There are also cases where a good outcome and a bad outcome are different for different people. In many cases missing a flight would be okay for me because I could stay longer somewhere and have enough experience that I could probably get the airline to give me another flight for free. And if they don't, I have enough miles that I can bail myself out. But for an executive on his way to an important meeting, missing a flight could be disastrous.
You have to consider your individual chances of different outcomes, and then assess how good or bad those outcomes are.

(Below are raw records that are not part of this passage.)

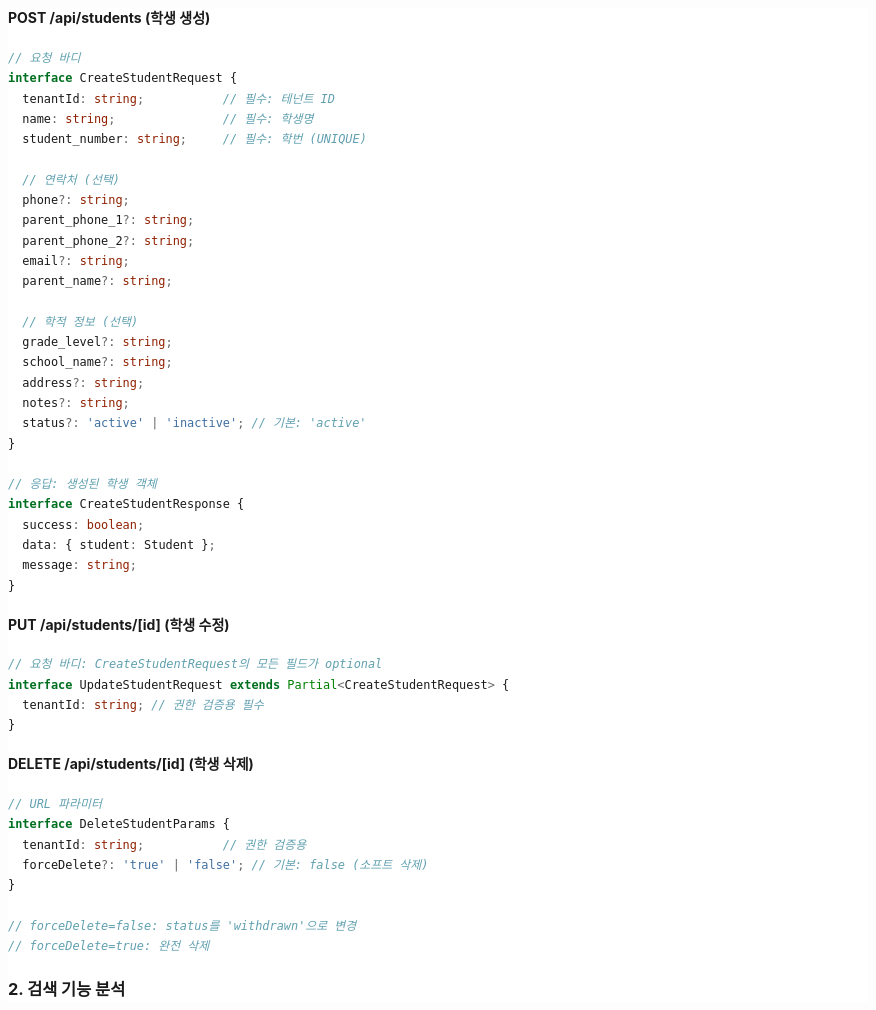 #### **POST /api/students** (학생 생성)
```typescript
// 요청 바디
interface CreateStudentRequest {
  tenantId: string;           // 필수: 테넌트 ID
  name: string;               // 필수: 학생명
  student_number: string;     // 필수: 학번 (UNIQUE)
  
  // 연락처 (선택)
  phone?: string;
  parent_phone_1?: string;
  parent_phone_2?: string;
  email?: string;
  parent_name?: string;
  
  // 학적 정보 (선택)
  grade_level?: string;
  school_name?: string;
  address?: string;
  notes?: string;
  status?: 'active' | 'inactive'; // 기본: 'active'
}

// 응답: 생성된 학생 객체
interface CreateStudentResponse {
  success: boolean;
  data: { student: Student };
  message: string;
}
```

#### **PUT /api/students/[id]** (학생 수정)
```typescript
// 요청 바디: CreateStudentRequest의 모든 필드가 optional
interface UpdateStudentRequest extends Partial<CreateStudentRequest> {
  tenantId: string; // 권한 검증용 필수
}
```

#### **DELETE /api/students/[id]** (학생 삭제)
```typescript
// URL 파라미터
interface DeleteStudentParams {
  tenantId: string;           // 권한 검증용
  forceDelete?: 'true' | 'false'; // 기본: false (소프트 삭제)
}

// forceDelete=false: status를 'withdrawn'으로 변경
// forceDelete=true: 완전 삭제
```

### 2. **검색 기능 분석**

When I decided to drop out of school, my outcomes were very different than most. Getting a normal job was a worst-case scenario for me. I remember thinking I'd rather just be homeless in Hawaii than have a cube job. Some people really love their normal jobs, so we would be opposites there. I like figuring out my own way to earn money and having a lot of autonomy, so having to hustle and figure out how to earn an income for myself was a major plus.
I also learn really well on my own or with a one-on-one coach, and poorly in a lecture situation. I enjoy learning and always seek it out on my own, but school was taking up a lot of the time I would have spent on learning. Other people learn best in classes and take advantage of professors' office hours and study groups. Neither way is better, they're just different.

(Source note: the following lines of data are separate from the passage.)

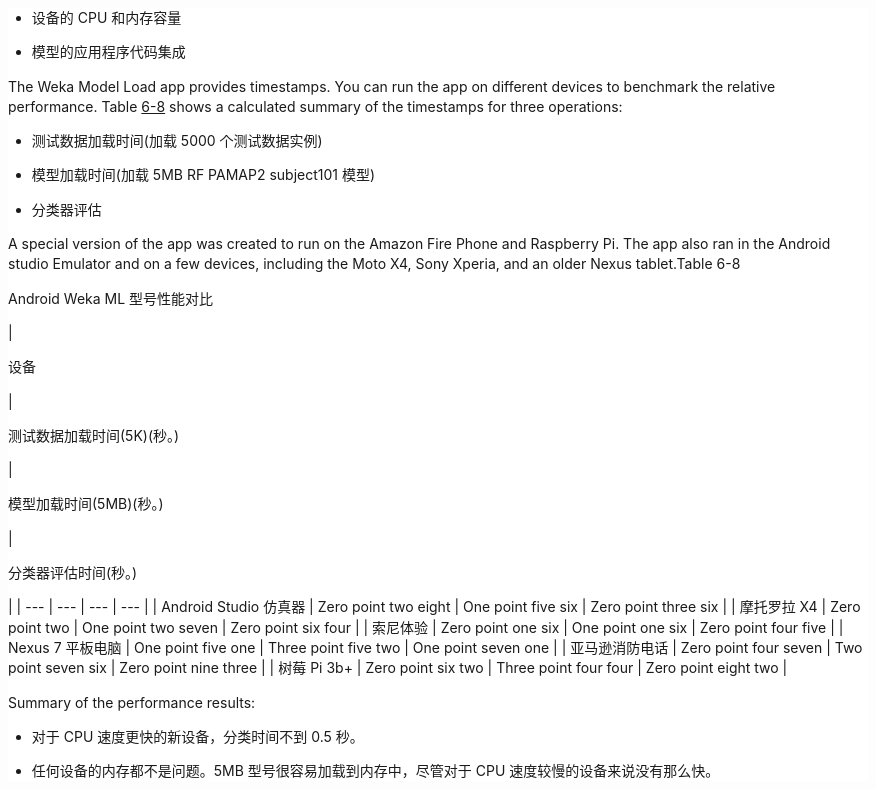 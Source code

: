 *   设备的 CPU 和内存容量

*   模型的应用程序代码集成

The Weka Model Load app provides timestamps. You can run the app on different devices to benchmark the relative performance. Table [6-8](#Tab8) shows a calculated summary of the timestamps for three operations:

*   测试数据加载时间(加载 5000 个测试数据实例)

*   模型加载时间(加载 5MB RF PAMAP2 subject101 模型)

*   分类器评估

A special version of the app was created to run on the Amazon Fire Phone and Raspberry Pi. The app also ran in the Android studio Emulator and on a few devices, including the Moto X4, Sony Xperia, and an older Nexus tablet.Table 6-8

Android Weka ML 型号性能对比

<colgroup class="calibre12"><col class="tcol"> <col class="tcol"> <col class="tcol"> <col class="tcol"></colgroup> 
| 

设备

 | 

测试数据加载时间(5K)(秒。)

 | 

模型加载时间(5MB)(秒。)

 | 

分类器评估时间(秒。)

 |
| --- | --- | --- | --- |
| Android Studio 仿真器 | Zero point two eight | One point five six | Zero point three six |
| 摩托罗拉 X4 | Zero point two | One point two seven | Zero point six four |
| 索尼体验 | Zero point one six | One point one six | Zero point four five |
| Nexus 7 平板电脑 | One point five one | Three point five two | One point seven one |
| 亚马逊消防电话 | Zero point four seven | Two point seven six | Zero point nine three |
| 树莓 Pi 3b+ | Zero point six two | Three point four four | Zero point eight two |

Summary of the performance results:

*   对于 CPU 速度更快的新设备，分类时间不到 0.5 秒。

*   任何设备的内存都不是问题。5MB 型号很容易加载到内存中，尽管对于 CPU 速度较慢的设备来说没有那么快。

So for me school was causing me to learn less and was costing me money while bringing me towards a normal job. I felt like staying in school was risky because it was having an immediate negative effect on me and was moving me towards a path that I considered to be a worst-case scenario.
On the other hand, I felt confident I could start a business on my own and really looked forward to doing so. So to me there was no risk in dropping out of school, other than having to disappoint people who worked hard so that I could be there.
Another interesting example is money. A while after I got to the point of "unlimited runway", I had bought just about everything I wanted that was within reach of that order of magnitude of income. I had a good laptop, a good watch, a good motorcycle, a good car, a good house, some good art, and a few good articles of clothing. The income left over allowed me to buy flights and inexpensive healthy food.
The things I could buy in the "next level up" aren't interesting to me. I don't want to eat fancy food, go to expensive nightclubs, fly first class, go on expensive vacations, buy designer clothes, or live in a fancier house. I would enjoy many of these things, I'm sure, but none of them matter to me enough to spend money on them.
However, levels above that are very interesting to me. I'd love to buy really good art, buy an airplane, fly groups of friends and family members around, start a foundation, and hire a private chef.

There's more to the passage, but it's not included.